**** DATASET RECORDS
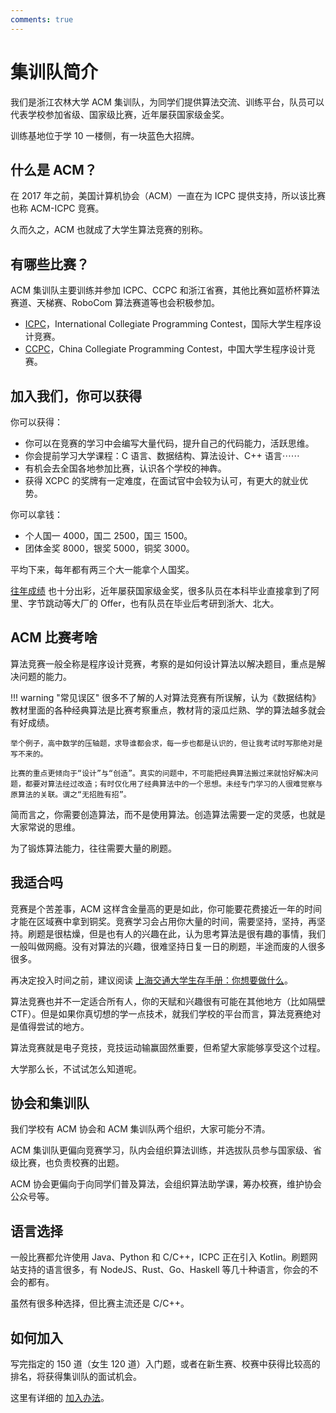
 ```yaml
---
comments: true
---
```


# 集训队简介

我们是浙江农林大学 ACM 集训队，为同学们提供算法交流、训练平台，队员可以代表学校参加省级、国家级比赛，近年屡获国家级金奖。

训练基地位于学 10 一楼侧，有一块蓝色大招牌。

## 什么是 ACM？

在 2017 年之前，美国计算机协会（ACM）一直在为 ICPC 提供支持，所以该比赛也称 ACM-ICPC 竞赛。

久而久之，ACM 也就成了大学生算法竞赛的别称。

## 有哪些比赛？

ACM 集训队主要训练并参加 ICPC、CCPC 和浙江省赛，其他比赛如蓝桥杯算法赛道、天梯赛、RoboCom 算法赛道等也会积极参加。

- [ICPC](https://icpc.global/)，International Collegiate Programming Contest，国际大学生程序设计竞赛。
- [CCPC](https://ccpc.io/)，China Collegiate Programming Contest，中国大学生程序设计竞赛。

## 加入我们，你可以获得

你可以获得：

- 你可以在竞赛的学习中会编写大量代码，提升自己的代码能力，活跃思维。
- 你会提前学习大学课程：C 语言、数据结构、算法设计、C++ 语言⋯⋯
- 有机会去全国各地参加比赛，认识各个学校的神犇。
- 获得 XCPC 的奖牌有一定难度，在面试官中会较为认可，有更大的就业优势。

你可以拿钱：

- 个人国一 4000，国二 2500，国三 1500。
- 团体金奖 8000，银奖 5000，铜奖 3000。

平均下来，每年都有两三个大一能拿个人国奖。

[往年成绩](./about/history.md) 也十分出彩，近年屡获国家级金奖，很多队员在本科毕业直接拿到了阿里、字节跳动等大厂的 Offer，也有队员在毕业后考研到浙大、北大。

## ACM 比赛考啥

算法竞赛一般全称是程序设计竞赛，考察的是如何设计算法以解决题目，重点是解决问题的能力。

!!! warning "常见误区"
    很多不了解的人对算法竞赛有所误解，认为《数据结构》教材里面的各种经典算法是比赛考察重点，教材背的滚瓜烂熟、学的算法越多就会有好成绩。

    举个例子，高中数学的压轴题，求导谁都会求，每一步也都是认识的，但让我考试时写那绝对是写不来的。

    比赛的重点更倾向于“设计”与“创造”。真实的问题中，不可能把经典算法搬过来就恰好解决问题，都要对算法经过改造；有时仅化用了经典算法中的一个思想。未经专门学习的人很难觉察与原算法的关联。谓之“无招胜有招”。

简而言之，你需要创造算法，而不是使用算法。创造算法需要一定的灵感，也就是大家常说的思维。

为了锻炼算法能力，往往需要大量的刷题。

## 我适合吗

竞赛是个苦差事，ACM 这样含金量高的更是如此，你可能要花费接近一年的时间才能在区域赛中拿到铜奖。竞赛学习会占用你大量的时间，需要坚持，坚持，再坚持。刷题是很枯燥，但是也有人的兴趣在此，认为思考算法是很有趣的事情，我们一般叫做网瘾。没有对算法的兴趣，很难坚持日复一日的刷题，半途而废的人很多很多。

再决定投入时间之前，建议阅读 [上海交通大学生存手册：你想要做什么](https://survivesjtu.gitbook.io/survivesjtumanual/li-zhi-pian/ben-ke-si-nian-yao-zuo-shen-me)。

算法竞赛也并不一定适合所有人，你的天赋和兴趣很有可能在其他地方（比如隔壁 CTF）。但是如果你真切想的学一点技术，就我们学校的平台而言，算法竞赛绝对是值得尝试的地方。

算法竞赛就是电子竞技，竞技运动输赢固然重要，但希望大家能够享受这个过程。

大学那么长，不试试怎么知道呢。

## 协会和集训队

我们学校有 ACM 协会和 ACM 集训队两个组织，大家可能分不清。

ACM 集训队更偏向竞赛学习，队内会组织算法训练，并选拔队员参与国家级、省级比赛，也负责校赛的出题。

ACM 协会更偏向于向同学们普及算法，会组织算法助学课，筹办校赛，维护协会公众号等。

## 语言选择

一般比赛都允许使用 Java、Python 和 C/C++，ICPC 正在引入 Kotlin。刷题网站支持的语言很多，有 NodeJS、Rust、Go、Haskell 等几十种语言，你会的不会的都有。

虽然有很多种选择，但比赛主流还是 C/C++。

## 如何加入

写完指定的 150 道（女生 120 道）入门题，或者在新生赛、校赛中获得比较高的排名，将获得集训队的面试机会。

这里有详细的 [加入办法](./join-us.md)。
********
WORK ITEM: The answer must be an exact copy of the lines above, from the start of the records through the line with "举个例子，高中数学的压轴题，", and of nothing else; no pictures belong in it.

ANSWER FOR THIS EXERCISE:
 ```yaml
---
comments: true
---
```


# 集训队简介

我们是浙江农林大学 ACM 集训队，为同学们提供算法交流、训练平台，队员可以代表学校参加省级、国家级比赛，近年屡获国家级金奖。

训练基地位于学 10 一楼侧，有一块蓝色大招牌。

## 什么是 ACM？

在 2017 年之前，美国计算机协会（ACM）一直在为 ICPC 提供支持，所以该比赛也称 ACM-ICPC 竞赛。

久而久之，ACM 也就成了大学生算法竞赛的别称。

## 有哪些比赛？

ACM 集训队主要训练并参加 ICPC、CCPC 和浙江省赛，其他比赛如蓝桥杯算法赛道、天梯赛、RoboCom 算法赛道等也会积极参加。

- [ICPC](https://icpc.global/)，International Collegiate Programming Contest，国际大学生程序设计竞赛。
- [CCPC](https://ccpc.io/)，China Collegiate Programming Contest，中国大学生程序设计竞赛。

## 加入我们，你可以获得

你可以获得：

- 你可以在竞赛的学习中会编写大量代码，提升自己的代码能力，活跃思维。
- 你会提前学习大学课程：C 语言、数据结构、算法设计、C++ 语言⋯⋯
- 有机会去全国各地参加比赛，认识各个学校的神犇。
- 获得 XCPC 的奖牌有一定难度，在面试官中会较为认可，有更大的就业优势。

你可以拿钱：

- 个人国一 4000，国二 2500，国三 1500。
- 团体金奖 8000，银奖 5000，铜奖 3000。

平均下来，每年都有两三个大一能拿个人国奖。

[往年成绩](./about/history.md) 也十分出彩，近年屡获国家级金奖，很多队员在本科毕业直接拿到了阿里、字节跳动等大厂的 Offer，也有队员在毕业后考研到浙大、北大。

## ACM 比赛考啥

算法竞赛一般全称是程序设计竞赛，考察的是如何设计算法以解决题目，重点是解决问题的能力。

!!! warning "常见误区"
    很多不了解的人对算法竞赛有所误解，认为《数据结构》教材里面的各种经典算法是比赛考察重点，教材背的滚瓜烂熟、学的算法越多就会有好成绩。

    举个例子，高中数学的压轴题，求导谁都会求，每一步也都是认识的，但让我考试时写那绝对是写不来的。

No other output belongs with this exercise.